▶ _WHAT YOU ARE ASKED TO DO_
Reproduce every line in the material below that holds "Doris".

[[ DATA LISTING, beginning ]]

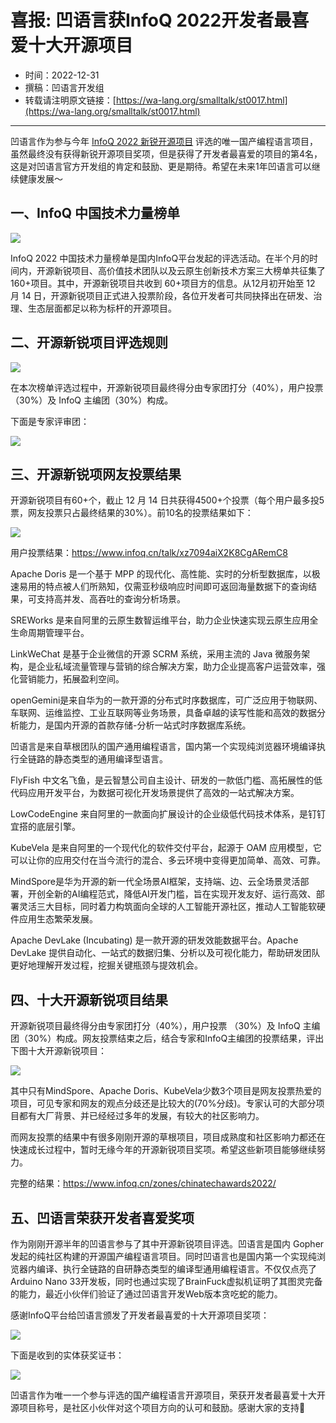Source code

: # 喜报: 凹语言获InfoQ 2022开发者最喜爱十大开源项目

- 时间：2022-12-31
- 撰稿：凹语言开发组
- 转载请注明原文链接：[https://wa-lang.org/smalltalk/st0017.html](https://wa-lang.org/smalltalk/st0017.html)

---

凹语言作为参与今年 [InfoQ 2022 新锐开源项目](https://www.infoq.cn/talk/xz7094aiX2K8CgARemC8) 评选的唯一国产编程语言项目，虽然最终没有获得新锐开源项目奖项，但是获得了开发者最喜爱的项目的第4名，这是对凹语言官方开发组的肯定和鼓励、更是期待。希望在未来1年凹语言可以继续健康发展～

## 一、InfoQ 中国技术力量榜单

![](/st0017-01.jpg)

InfoQ 2022 中国技术力量榜单是国内InfoQ平台发起的评选活动。在半个月的时间内，开源新锐项目、高价值技术团队以及云原生创新技术方案三大榜单共征集了 160+项目。其中，开源新锐项目共收到 60+项目方的信息。从12月初开始至 12 月 14 日，开源新锐项目正式进入投票阶段，各位开发者可共同抉择出在研发、治理、生态层面都足以称为标杆的开源项目。

## 二、开源新锐项目评选规则

![](/st0017-02.jpg)

在本次榜单评选过程中，开源新锐项目最终得分由专家团打分（40%），用户投票 （30%）及 InfoQ 主编团（30%）构成。

下面是专家评审团：

![](/st0017-03.jpg)


## 三、开源新锐项网友投票结果

开源新锐项目有60+个，截止 12 月 14 日共获得4500+个投票（每个用户最多投5票，网友投票只占最终结果的30%）。前10名的投票结果如下：

![](/st0017-04.jpg)

用户投票结果：https://www.infoq.cn/talk/xz7094aiX2K8CgARemC8

Apache Doris 是一个基于 MPP 的现代化、高性能、实时的分析型数据库，以极速易用的特点被人们所熟知，仅需亚秒级响应时间即可返回海量数据下的查询结果，可支持高并发、高吞吐的查询分析场景。

SREWorks 是来自阿里的云原生数智运维平台，助力企业快速实现云原生应用全生命周期管理平台。

LinkWeChat 是基于企业微信的开源 SCRM 系统，采用主流的 Java 微服务架构，是企业私域流量管理与营销的综合解决方案，助力企业提高客户运营效率，强化营销能力，拓展盈利空间。

openGemini是来自华为的一款开源的分布式时序数据库，可广泛应用于物联网、车联网、运维监控、工业互联网等业务场景，具备卓越的读写性能和高效的数据分析能力，是国内开源的首款存储-分析一站式时序数据库系统。

凹语言是来自草根团队的国产通用编程语言，国内第一个实现纯浏览器环境编译执行全链路的静态类型的通用编译型语言。

FlyFish 中文名飞鱼，是云智慧公司自主设计、研发的一款低门槛、高拓展性的低代码应用开发平台，为数据可视化开发场景提供了高效的一站式解决方案。

LowCodeEngine 来自阿里的一款面向扩展设计的企业级低代码技术体系，是钉钉宜搭的底层引擎。

KubeVela 是来自阿里的一个现代化的软件交付平台，起源于 OAM 应用模型，它可以让你的应用交付在当今流行的混合、多云环境中变得更加简单、高效、可靠。

MindSpore是华为开源的新一代全场景AI框架，支持端、边、云全场景灵活部署，开创全新的AI编程范式，降低AI开发门槛，旨在实现开发友好、运行高效、部署灵活三大目标，同时着力构筑面向全球的人工智能开源社区，推动人工智能软硬件应用生态繁荣发展。

Apache DevLake (Incubating) 是一款开源的研发效能数据平台。Apache DevLake 提供自动化、一站式的数据归集、分析以及可视化能力，帮助研发团队更好地理解开发过程，挖掘关键瓶颈与提效机会。

## 四、十大开源新锐项目结果

开源新锐项目最终得分由专家团打分（40%），用户投票 （30%）及 InfoQ 主编团（30%）构成。网友投票结束之后，结合专家和InfoQ主编团的投票结果，评出下图十大开源新锐项目：

![](/st0017-05.jpg)

其中只有MindSpore、Apache Doris、KubeVela少数3个项目是网友投票热爱的项目，可见专家和网友的观点分歧还是比较大的(70%分歧)。专家认可的大部分项目都有大厂背景、并已经经过多年的发展，有较大的社区影响力。

而网友投票的结果中有很多刚刚开源的草根项目，项目成熟度和社区影响力都还在快速成长过程中，暂时无缘今年的开源新锐项目奖项。希望这些新项目能够继续努力。

完整的结果：https://www.infoq.cn/zones/chinatechawards2022/

## 五、凹语言荣获开发者喜爱奖项

作为刚刚开源半年的凹语言参与了其中开源新锐项目评选。凹语言是国内 Gopher 发起的纯社区构建的开源国产编程语言项目。同时凹语言也是国内第一个实现纯浏览器内编译、执行全链路的自研静态类型的编译型通用编程语言。不仅仅点亮了Arduino Nano 33开发板，同时也通过实现了BrainFuck虚拟机证明了其图灵完备的能力，最近小伙伴们验证了通过凹语言开发Web版本贪吃蛇的能力。

感谢InfoQ平台给凹语言颁发了开发者最喜爱的十大开源项目奖项：

![](/st0017-06.jpg)

下面是收到的实体获奖证书：

![](/st0017-07.jpg)

凹语言作为唯一一个参与评选的国产编程语言开源项目，荣获开发者最喜爱十大开源项目称号，是社区小伙伴对这个项目方向的认可和鼓励。感谢大家的支持🙏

[[ DATA LISTING, end ]]

▶ _SOLUTION TO THE EXERCISE_
Apache Doris 是一个基于 MPP 的现代化、高性能、实时的分析型数据库，以极速易用的特点被人们所熟知，仅需亚秒级响应时间即可返回海量数据下的查询结果，可支持高并发、高吞吐的查询分析场景。
其中只有MindSpore、Apache Doris、KubeVela少数3个项目是网友投票热爱的项目，可见专家和网友的观点分歧还是比较大的(70%分歧)。专家认可的大部分项目都有大厂背景、并已经经过多年的发展，有较大的社区影响力。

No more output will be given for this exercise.